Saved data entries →
------------------------------------------------
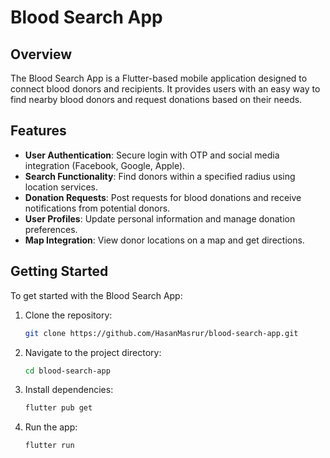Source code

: # Blood Search App

## Overview

The Blood Search App is a Flutter-based mobile application designed to connect blood donors and recipients. It provides users with an easy way to find nearby blood donors and request donations based on their needs.

## Features

- **User Authentication**: Secure login with OTP and social media integration (Facebook, Google, Apple).
- **Search Functionality**: Find donors within a specified radius using location services.
- **Donation Requests**: Post requests for blood donations and receive notifications from potential donors.
- **User Profiles**: Update personal information and manage donation preferences.
- **Map Integration**: View donor locations on a map and get directions.

## Getting Started

To get started with the Blood Search App:

1. Clone the repository:
   ```bash
   git clone https://github.com/HasanMasrur/blood-search-app.git
   ```
2. Navigate to the project directory:
   ```bash
   cd blood-search-app
   ```
3. Install dependencies:
   ```bash
   flutter pub get
   ```
4. Run the app:
   ```bash
   flutter run
   ```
------------------------------------------------
TASK DESCRIPTION → Leave out the pictures and repeat the remaining data exactly.

FINISHED EXERCISE →
Source code

: # Blood Search App

## Overview

The Blood Search App is a Flutter-based mobile application designed to connect blood donors and recipients. It provides users with an easy way to find nearby blood donors and request donations based on their needs.

## Features

- **User Authentication**: Secure login with OTP and social media integration (Facebook, Google, Apple).
- **Search Functionality**: Find donors within a specified radius using location services.
- **Donation Requests**: Post requests for blood donations and receive notifications from potential donors.
- **User Profiles**: Update personal information and manage donation preferences.
- **Map Integration**: View donor locations on a map and get directions.

## Getting Started

To get started with the Blood Search App:

1. Clone the repository:
   ```bash
   git clone https://github.com/HasanMasrur/blood-search-app.git
   ```
2. Navigate to the project directory:
   ```bash
   cd blood-search-app
   ```
3. Install dependencies:
   ```bash
   flutter pub get
   ```
4. Run the app:
   ```bash
   flutter run
   ```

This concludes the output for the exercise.